お金の包み方と言っても、お祝い事と弔辞では違うものなのです。
お祝い事も弔辞も普段あまり起きないため、いざとなるとどうやってお金を包めばよいのか悩んでしまいますよね。
渡す相手に失礼のないように、マナーを間違えないようにする必要があります。
お金の包み方は基本をおさえておけば、それほど難しくはありません。
細かい所も毎回確認すれば大丈夫ですので、覚えていきましょう。
お祝い事のお金の包み方とは?
まずはお祝い事を心から待っていたという気持ちを表現するためにも、新札を使いましょう。
手持ちに新札がない場合は銀行や郵便局で両替してくれます。
婚礼の場合には万が一当日までに新札が用意できなければ、フロントで両替してくれる場合もあります。
間違いやすいのは、「新札」と「ピン札」です。
お祝い事に入れるお金は「新札」で、発行された後未使用の物を指します。
「ピン札」は「新札」の別の呼び方ではなく、全く違う物なのです。
「ピン札」は何回か使われていますがきれいな物を指しますので、銀行や郵便局で両替する時には言い間違えないようにしましょう。

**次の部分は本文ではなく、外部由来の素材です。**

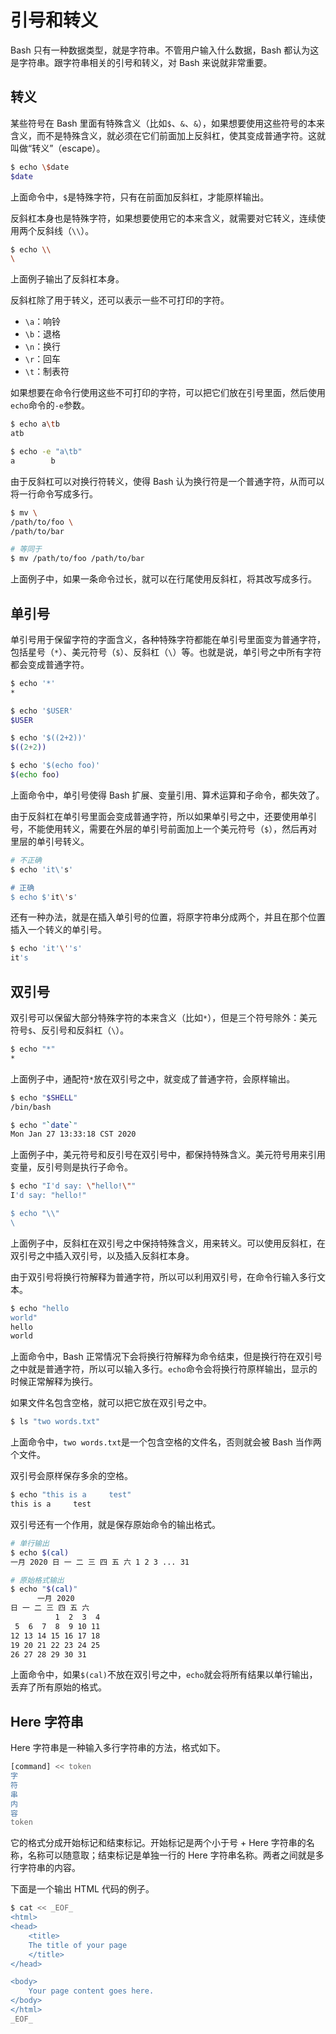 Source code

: # 引号和转义

Bash 只有一种数据类型，就是字符串。不管用户输入什么数据，Bash 都认为这是字符串。跟字符串相关的引号和转义，对 Bash 来说就非常重要。

## 转义

某些符号在 Bash 里面有特殊含义（比如`$`、`&`、`&`），如果想要使用这些符号的本来含义，而不是特殊含义，就必须在它们前面加上反斜杠，使其变成普通字符。这就叫做“转义”（escape）。

```bash
$ echo \$date
$date
```

上面命令中，`$`是特殊字符，只有在前面加反斜杠，才能原样输出。

反斜杠本身也是特殊字符，如果想要使用它的本来含义，就需要对它转义，连续使用两个反斜线（`\\`）。

```bash
$ echo \\
\
```

上面例子输出了反斜杠本身。

反斜杠除了用于转义，还可以表示一些不可打印的字符。

- `\a`：响铃
- `\b`：退格
- `\n`：换行
- `\r`：回车
- `\t`：制表符

如果想要在命令行使用这些不可打印的字符，可以把它们放在引号里面，然后使用`echo`命令的`-e`参数。

```bash
$ echo a\tb
atb

$ echo -e "a\tb"
a        b
```

由于反斜杠可以对换行符转义，使得 Bash 认为换行符是一个普通字符，从而可以将一行命令写成多行。

```bash
$ mv \
/path/to/foo \
/path/to/bar

# 等同于
$ mv /path/to/foo /path/to/bar
```

上面例子中，如果一条命令过长，就可以在行尾使用反斜杠，将其改写成多行。

## 单引号

单引号用于保留字符的字面含义，各种特殊字符都能在单引号里面变为普通字符，包括星号（`*`）、美元符号（`$`）、反斜杠（`\`）等。也就是说，单引号之中所有字符都会变成普通字符。

```bash
$ echo '*'
*

$ echo '$USER'
$USER

$ echo '$((2+2))'
$((2+2))

$ echo '$(echo foo)'
$(echo foo)
```

上面命令中，单引号使得 Bash 扩展、变量引用、算术运算和子命令，都失效了。

由于反斜杠在单引号里面会变成普通字符，所以如果单引号之中，还要使用单引号，不能使用转义，需要在外层的单引号前面加上一个美元符号（`$`），然后再对里层的单引号转义。

```bash
# 不正确
$ echo 'it\'s'

# 正确
$ echo $'it\'s'
```

还有一种办法，就是在插入单引号的位置，将原字符串分成两个，并且在那个位置插入一个转义的单引号。

```bash
$ echo 'it'\''s'
it's
```

## 双引号

双引号可以保留大部分特殊字符的本来含义（比如`*`），但是三个符号除外：美元符号`$`、反引号和反斜杠（`\`）。

```bash
$ echo "*"
*
```

上面例子中，通配符`*`放在双引号之中，就变成了普通字符，会原样输出。

```bash
$ echo "$SHELL"
/bin/bash

$ echo "`date`"
Mon Jan 27 13:33:18 CST 2020
```

上面例子中，美元符号和反引号在双引号中，都保持特殊含义。美元符号用来引用变量，反引号则是执行子命令。

```bash
$ echo "I'd say: \"hello!\""
I'd say: "hello!"

$ echo "\\"
\
```

上面例子中，反斜杠在双引号之中保持特殊含义，用来转义。可以使用反斜杠，在双引号之中插入双引号，以及插入反斜杠本身。

由于双引号将换行符解释为普通字符，所以可以利用双引号，在命令行输入多行文本。

```bash
$ echo "hello
world"
hello
world
```

上面命令中，Bash 正常情况下会将换行符解释为命令结束，但是换行符在双引号之中就是普通字符，所以可以输入多行。`echo`命令会将换行符原样输出，显示的时候正常解释为换行。

如果文件名包含空格，就可以把它放在双引号之中。

```bash
$ ls "two words.txt"
```

上面命令中，`two words.txt`是一个包含空格的文件名，否则就会被 Bash 当作两个文件。

双引号会原样保存多余的空格。

```bash
$ echo "this is a     test"
this is a     test
```

双引号还有一个作用，就是保存原始命令的输出格式。

```bash
# 单行输出
$ echo $(cal)
一月 2020 日 一 二 三 四 五 六 1 2 3 ... 31

# 原始格式输出
$ echo "$(cal)"
      一月 2020
日 一 二 三 四 五 六
          1  2  3  4
 5  6  7  8  9 10 11
12 13 14 15 16 17 18
19 20 21 22 23 24 25
26 27 28 29 30 31
```

上面命令中，如果`$(cal)`不放在双引号之中，`echo`就会将所有结果以单行输出，丢弃了所有原始的格式。

## Here 字符串

Here 字符串是一种输入多行字符串的方法，格式如下。

```bash
[command] << token
字
符
串
内
容
token
```

它的格式分成开始标记和结束标记。开始标记是两个小于号 + Here 字符串的名称，名称可以随意取；结束标记是单独一行的 Here 字符串名称。两者之间就是多行字符串的内容。

下面是一个输出 HTML 代码的例子。

```bash
$ cat << _EOF_
<html>
<head>
    <title>
    The title of your page
    </title>
</head>

<body>
    Your page content goes here.
</body>
</html>
_EOF_
```

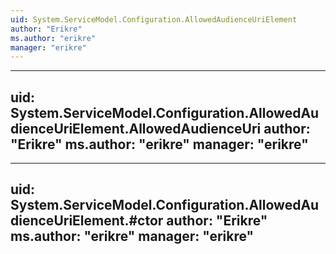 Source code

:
 ```yaml
---
uid: System.ServiceModel.Configuration.AllowedAudienceUriElement
author: "Erikre"
ms.author: "erikre"
manager: "erikre"
---
```


---
uid: System.ServiceModel.Configuration.AllowedAudienceUriElement.AllowedAudienceUri
author: "Erikre"
ms.author: "erikre"
manager: "erikre"
---

---
uid: System.ServiceModel.Configuration.AllowedAudienceUriElement.#ctor
author: "Erikre"
ms.author: "erikre"
manager: "erikre"
---
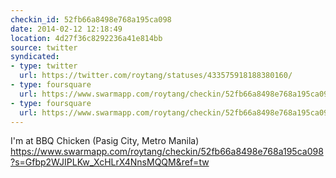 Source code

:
 ```yaml
---
checkin_id: 52fb66a8498e768a195ca098
date: 2014-02-12 12:18:49
location: 4d27f36c8292236a41e814bb
source: twitter
syndicated:
- type: twitter
  url: https://twitter.com/roytang/statuses/433575918188380160/
- type: foursquare
  url: https://www.swarmapp.com/roytang/checkin/52fb66a8498e768a195ca098?s=Gfbp2WJIPLKw_XcHLrX4NnsMQQM&ref=tw
- type: foursquare
  url: https://www.swarmapp.com/roytang/checkin/52fb66a8498e768a195ca098?s=Gfbp2WJIPLKw_XcHLrX4NnsMQQM&ref=tw
---
```


I'm at BBQ Chicken (Pasig City, Metro Manila) https://www.swarmapp.com/roytang/checkin/52fb66a8498e768a195ca098?s=Gfbp2WJIPLKw_XcHLrX4NnsMQQM&ref=tw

「お祝い事に使います」と伝えた方が間違いを防げます。
お祝い事のお金は必ず中包みに入れて、上袋に入れましょう。
御祝儀袋でも中包みの入っていない物も販売されているので、購入する時には注意が必要です。
中包みが入っていない場合は代わりの紙を使ってお金を包まなくてはいけません。
コピー用紙でも良いとされていますが、味気ないという気がする方は丈夫な白い和紙がおすすめです。
白い和紙ですと高級感が一気に出ますし、見た目にも手間をかけたという感じが出ます。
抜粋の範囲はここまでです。